Al hilo de los conflictos raciales que están sacudiendo, una vez más, los Estados Unidos (cuando esto escribo una nueva víctima negra refuerza las protestas en todo el país por la brutalidad policial en esa democracia con tantos puntos oscuros y no menos contradicciones) bueno sería acordarse de uno de los escritores más malditos que dio la literatura negra (lo de negra es en todas sus acepciones) de ese país convulso que en realidad son muchos.

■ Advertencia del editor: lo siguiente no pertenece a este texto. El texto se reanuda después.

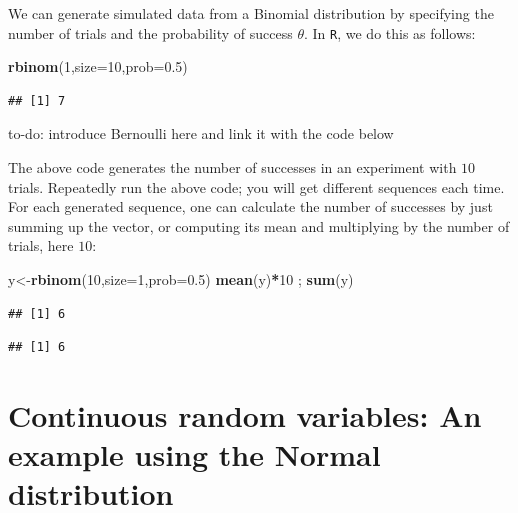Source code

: \documentclass[12pt,]{krantz}
\makeatletter
\newenvironment{Shaded}{\begin{snugshade}}{\end{snugshade}}
\newcommand{\DataTypeTok}[1]{\textcolor[rgb]{0.13,0.29,0.53}{#1}}
\newcommand{\DecValTok}[1]{\textcolor[rgb]{0.00,0.00,0.81}{#1}}
\newcommand{\FloatTok}[1]{\textcolor[rgb]{0.00,0.00,0.81}{#1}}
\newcommand{\KeywordTok}[1]{\textcolor[rgb]{0.13,0.29,0.53}{\textbf{#1}}}
\newcommand{\NormalTok}[1]{#1}
\newcommand{\OperatorTok}[1]{\textcolor[rgb]{0.81,0.36,0.00}{\textbf{#1}}}
\newenvironment{kframe}{%
\medskip{}
\setlength{\fboxsep}{.8em}
 \def\at@end@of@kframe{}%
 \ifinner\ifhmode%
  \def\at@end@of@kframe{\end{minipage}}%
  \begin{minipage}{\columnwidth}%
 \fi\fi%
 \def\FrameCommand##1{\hskip\@totalleftmargin \hskip-\fboxsep
 \colorbox{shadecolor}{##1}\hskip-\fboxsep
     \hskip-\linewidth \hskip-\@totalleftmargin \hskip\columnwidth}%
 \MakeFramed {\advance\hsize-\width
   \@totalleftmargin\z@ \linewidth\hsize
   \@setminipage}}%
 {\par\unskip\endMakeFramed%
 \at@end@of@kframe}
\newenvironment{rmdblock}[1]
  {
  \begin{itemize}
  \renewcommand{\labelitemi}{
    \raisebox{-.7\height}[0pt][0pt]{
      {\setkeys{Gin}{width=3em,keepaspectratio}\texttt{[image: images/\#1]}}
    }
  }
  \setlength{\fboxsep}{1em}
  \begin{kframe}
  \item
  }
  {
  \end{kframe}
  \end{itemize}
  }
\newenvironment{rmdnote}
  {\begin{rmdblock}{note}}
  {\end{rmdblock}}
\theoremstyle{definition}
\theoremstyle{definition}
\theoremstyle{definition}
\theoremstyle{remark}
\makeatother
\begin{document}
We can generate simulated data from a Binomial distribution by specifying the number of trials and the probability of success \(\theta\). In \texttt{R}, we do this as follows:

\begin{Shaded}
\begin{Highlighting}[]
\KeywordTok{rbinom}\NormalTok{(}\DecValTok{1}\NormalTok{,}\DataTypeTok{size=}\DecValTok{10}\NormalTok{,}\DataTypeTok{prob=}\FloatTok{0.5}\NormalTok{)}
\end{Highlighting}
\end{Shaded}

\begin{verbatim}
## [1] 7
\end{verbatim}

\begin{rmdnote}
to-do: introduce Bernoulli here and link it with the code below
\end{rmdnote}

The above code generates the number of successes in an experiment with \(10\) trials. Repeatedly run the above code; you will get different sequences each time. For each generated sequence, one can calculate the number of successes by just summing up the vector, or computing its mean and multiplying by the number of trials, here \(10\):

\begin{Shaded}
\begin{Highlighting}[]
\NormalTok{y<-}\KeywordTok{rbinom}\NormalTok{(}\DecValTok{10}\NormalTok{,}\DataTypeTok{size=}\DecValTok{1}\NormalTok{,}\DataTypeTok{prob=}\FloatTok{0.5}\NormalTok{)}
\KeywordTok{mean}\NormalTok{(y)}\OperatorTok{*}\DecValTok{10}\NormalTok{ ; }\KeywordTok{sum}\NormalTok{(y)}
\end{Highlighting}
\end{Shaded}

\begin{verbatim}
## [1] 6
\end{verbatim}

\begin{verbatim}
## [1] 6
\end{verbatim}

\hypertarget{continuous-random-variables-an-example-using-the-normal-distribution}{%
\section{Continuous random variables: An example using the Normal distribution}\label{continuous-random-variables-an-example-using-the-normal-distribution}}
\end{document}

Hablo de Chester Himes, claro, que vino a la luz en julio de 1909 en Jefferson City, Missouri, en el seno de una familia de clase media. El muchacho era una bala perdida que fue expulsado de la universidad de Columbus en 1926 por un robo. Su inclinación por los ambientes sórdidos del delito y el juego le llevó dos años más tarde a cometer un robo a mano armada por el que fue detenido y condenado a 20 años de cárcel. Sorprende la dureza de la condena; el color de su piel tuvo que ver en ello. Seguramente al asesino, o a los asesinos de George Floyd, no les pondrán tantos años encima: el sistema judicial americano deja mucho que desear. Excepcionalmente la literatura lo redimió en su encierro. En esos años de privación de libertad, el joven Chester Himes empezó a escribir y a publicar relatos.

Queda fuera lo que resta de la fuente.